Önümüzdeki dünya kupası gibi turnuva maçları, kalecinin moral olarak sağlam durmasını zorunlu kılan bir zaman dilimine denk düşer. Vasat bir kalecinin özgüvenli ve yoğun bir konsantrasyonla turnuvaya başlaması, onun “kaderini” değiştirebilir ya da ümit bağlanan – “sağlam” bilinen bir kaleci tüm takımı “yıkabilir”. Dört yılda bir yaşanır olması, kalecilerin nasıl kendilerini geliştirdiklerini de gösterebilir. İtalya 90’da vasat bir kaleci olduğundan iz bırakmayan İsveçli Ravelli bir sonraki kupanın tartışmasız en iyi kalecisi olmuştu. Yüzündeki lâkaydı ifadeyi besleyen çikleti, sürekli düşen şortu, bacaklarını yana açarak yürüyüşü, sanki biraz daha uzun olması gereken boyu, saçsız başı ile Ravelli, futbol magazininin bereketli aktörlerinden biriydi. Kolay kart görebiliyor, rakiple hatta hakemle dalaşıyordu. Aklımda rakiple ya da hakemle burun buruna yaptığı “konuşmalar” ve yerden bir karış yükseklikte, dizine doğru gelen topları çıkartışı var. Kıvrılır, canı yanmış-sıkıştırılmış bir solucanın içgüdüsel refleksi gibi kapanıverirdi. Ha, şu var: Ravelli dünyanın en kolay gollerini de yiyebilecek bir kaleciydi. Hırstan çatlayacak öfkeli halleri veya “amaan sen de!” lâkaytlığı bu goller sonrasında rahatlıkla görülebiliyordu. Tribün oyuncusu olduğu için “malzeme”ydi, seyircinin üzerine oynayacağı, oyunla ilişkisini azaltarak “madara” etmek isteyeceği türden kalecilerdendi. Ravelli, bundan hoşlanıyor, gülüyor, konuşuyor, top çıkarttıkça tribüne “hareket” çekiyordu. Deli, divane bir ırmak olmak istiyordu; Akdenizli ruhu ile hayatı futbol saymayan İskandinav dervişliğini katıp çoğalıyordu içinde.  

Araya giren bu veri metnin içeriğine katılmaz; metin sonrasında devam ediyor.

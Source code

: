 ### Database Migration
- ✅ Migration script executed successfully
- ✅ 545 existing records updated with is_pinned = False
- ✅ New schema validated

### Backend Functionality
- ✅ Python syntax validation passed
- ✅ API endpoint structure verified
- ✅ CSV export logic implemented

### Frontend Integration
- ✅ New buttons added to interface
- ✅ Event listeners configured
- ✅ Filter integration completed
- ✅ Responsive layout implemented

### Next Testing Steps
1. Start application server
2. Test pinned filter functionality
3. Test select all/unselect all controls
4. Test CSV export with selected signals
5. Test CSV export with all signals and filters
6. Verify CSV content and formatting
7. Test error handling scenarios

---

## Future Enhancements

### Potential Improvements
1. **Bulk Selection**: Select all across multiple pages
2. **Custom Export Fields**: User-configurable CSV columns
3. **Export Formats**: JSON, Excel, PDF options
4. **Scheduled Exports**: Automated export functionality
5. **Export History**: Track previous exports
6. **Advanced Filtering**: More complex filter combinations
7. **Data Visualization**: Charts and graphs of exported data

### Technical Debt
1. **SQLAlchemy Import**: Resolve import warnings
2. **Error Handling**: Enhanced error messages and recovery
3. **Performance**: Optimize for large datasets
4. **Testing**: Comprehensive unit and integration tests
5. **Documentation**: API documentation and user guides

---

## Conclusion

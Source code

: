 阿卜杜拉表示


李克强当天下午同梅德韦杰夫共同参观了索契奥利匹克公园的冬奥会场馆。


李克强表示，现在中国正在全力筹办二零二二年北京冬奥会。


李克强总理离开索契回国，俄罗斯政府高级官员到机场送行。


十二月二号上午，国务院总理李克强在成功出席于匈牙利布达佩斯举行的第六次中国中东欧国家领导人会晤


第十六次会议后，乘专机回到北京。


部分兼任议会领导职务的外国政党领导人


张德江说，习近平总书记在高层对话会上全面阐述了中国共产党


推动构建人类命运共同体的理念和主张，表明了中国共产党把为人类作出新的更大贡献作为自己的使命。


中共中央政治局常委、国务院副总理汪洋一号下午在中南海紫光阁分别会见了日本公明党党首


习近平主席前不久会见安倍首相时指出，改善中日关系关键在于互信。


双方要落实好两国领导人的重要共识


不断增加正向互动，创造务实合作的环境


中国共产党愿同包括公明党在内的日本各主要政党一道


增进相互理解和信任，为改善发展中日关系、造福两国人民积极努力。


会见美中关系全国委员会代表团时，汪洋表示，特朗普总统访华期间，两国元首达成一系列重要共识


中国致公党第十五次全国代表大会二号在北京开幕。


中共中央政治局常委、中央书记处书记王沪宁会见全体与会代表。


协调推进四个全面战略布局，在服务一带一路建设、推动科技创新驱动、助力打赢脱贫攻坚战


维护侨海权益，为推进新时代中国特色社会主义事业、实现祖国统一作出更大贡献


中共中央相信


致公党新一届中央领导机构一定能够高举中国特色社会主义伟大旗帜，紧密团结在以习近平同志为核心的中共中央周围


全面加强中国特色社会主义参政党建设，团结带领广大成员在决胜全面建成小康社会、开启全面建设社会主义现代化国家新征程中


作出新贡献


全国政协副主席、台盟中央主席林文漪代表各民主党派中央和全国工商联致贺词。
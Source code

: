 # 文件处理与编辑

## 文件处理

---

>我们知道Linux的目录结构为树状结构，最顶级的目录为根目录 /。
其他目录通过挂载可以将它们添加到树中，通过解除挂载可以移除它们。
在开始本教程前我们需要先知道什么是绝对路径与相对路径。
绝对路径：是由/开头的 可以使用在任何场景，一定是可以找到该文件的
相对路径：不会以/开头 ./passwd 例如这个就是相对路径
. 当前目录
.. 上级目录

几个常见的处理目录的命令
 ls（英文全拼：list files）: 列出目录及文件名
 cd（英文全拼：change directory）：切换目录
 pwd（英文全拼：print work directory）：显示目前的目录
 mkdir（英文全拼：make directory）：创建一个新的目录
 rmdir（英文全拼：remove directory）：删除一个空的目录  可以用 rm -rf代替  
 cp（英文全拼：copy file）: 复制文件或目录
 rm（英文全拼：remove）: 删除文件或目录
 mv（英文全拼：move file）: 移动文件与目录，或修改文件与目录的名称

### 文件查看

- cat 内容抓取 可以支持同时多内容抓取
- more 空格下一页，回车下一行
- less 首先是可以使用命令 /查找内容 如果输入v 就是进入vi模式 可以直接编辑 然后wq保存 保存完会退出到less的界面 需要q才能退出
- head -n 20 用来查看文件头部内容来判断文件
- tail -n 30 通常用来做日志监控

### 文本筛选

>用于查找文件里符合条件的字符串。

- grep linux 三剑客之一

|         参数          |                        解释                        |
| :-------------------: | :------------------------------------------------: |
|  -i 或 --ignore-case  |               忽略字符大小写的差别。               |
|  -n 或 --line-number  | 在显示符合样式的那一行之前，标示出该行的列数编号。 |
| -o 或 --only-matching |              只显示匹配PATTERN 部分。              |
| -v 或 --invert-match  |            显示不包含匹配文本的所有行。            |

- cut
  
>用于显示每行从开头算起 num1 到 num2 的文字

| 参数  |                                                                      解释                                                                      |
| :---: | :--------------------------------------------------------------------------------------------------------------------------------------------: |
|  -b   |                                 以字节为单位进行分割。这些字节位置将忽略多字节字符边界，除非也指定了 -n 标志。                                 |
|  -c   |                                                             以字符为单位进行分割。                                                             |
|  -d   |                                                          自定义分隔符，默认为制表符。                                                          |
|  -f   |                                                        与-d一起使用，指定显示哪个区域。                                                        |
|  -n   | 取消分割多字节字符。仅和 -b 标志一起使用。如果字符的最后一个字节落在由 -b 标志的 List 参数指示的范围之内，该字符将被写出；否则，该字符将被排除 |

Kişisel olarak, seyrettiğim en büyük kaleci Sovyet takımının Dasaev’iydi. İlk kez 1982’de İspanya’daki kupada gördüm onu. Yaşlı kuşaklar geriye giderek başka isimlerden söz edebilirler, bilemem... Onun çizgi üzerinde duruşu, geriye çekilirken kaleyi kapatışı, yan toplardaki zamanlaması ve nereye vurulacağını hisseden içgüdüsünün daima inanılmaz olduğunu düşünmüşümdür. Brezilya ile oynadıkları maçta, gol atılmasını beklediğim her atakta ona karşı hayranlığım oluşmuştu. Soğuk ve duygusuz diyorlardı hakkında, ne de olsa bütün Ruslar, Komünistler ve Moskovalılar soğuk ve duygusuzdu. Köşe atışlarında arkadaşlarıyla konuşurken görürdük onu ama fazla bağırmazdı; kalecilerin konuşması söylenir, konuşsun istenir. Böylelikle hem oyundan kopmamış olurlar hem de önünde oynayan savunmaya yardımcı olurlar. Hayır! Dasaev o denli konuşmazdı. İstenmeyen bir adam, yoksul bir kapıcı çocuğu, umutsuz bir aşık kadar sessizdi. Sanki kurtaracak ve ölecek gibiydi. Hatırlayanlar olacaktır, 88 Avrupa Şampiyonası’nda da yaptı bunları. Hollanda’nın “gökten üç elma düşmüş” diye anlatılacak forvetlerine nasıl da direnmişti. Dasaev, bir ara İspanya’da oynadı, fazlasını bilmiyorum. Hiçbir bahçenin eyleyemeyeceği bu yalnız adam yapamadı oralarda. Alışkanlıkların kozasında büyümüş bir adamın tek başınalığını körüklemişti gurbet. Şimdi nerelerdedir, ne yapar, onu da bilmiyorum. Umarım, mutludur ve futbolun kadir bilmezliğinden nasiplenmemiştir.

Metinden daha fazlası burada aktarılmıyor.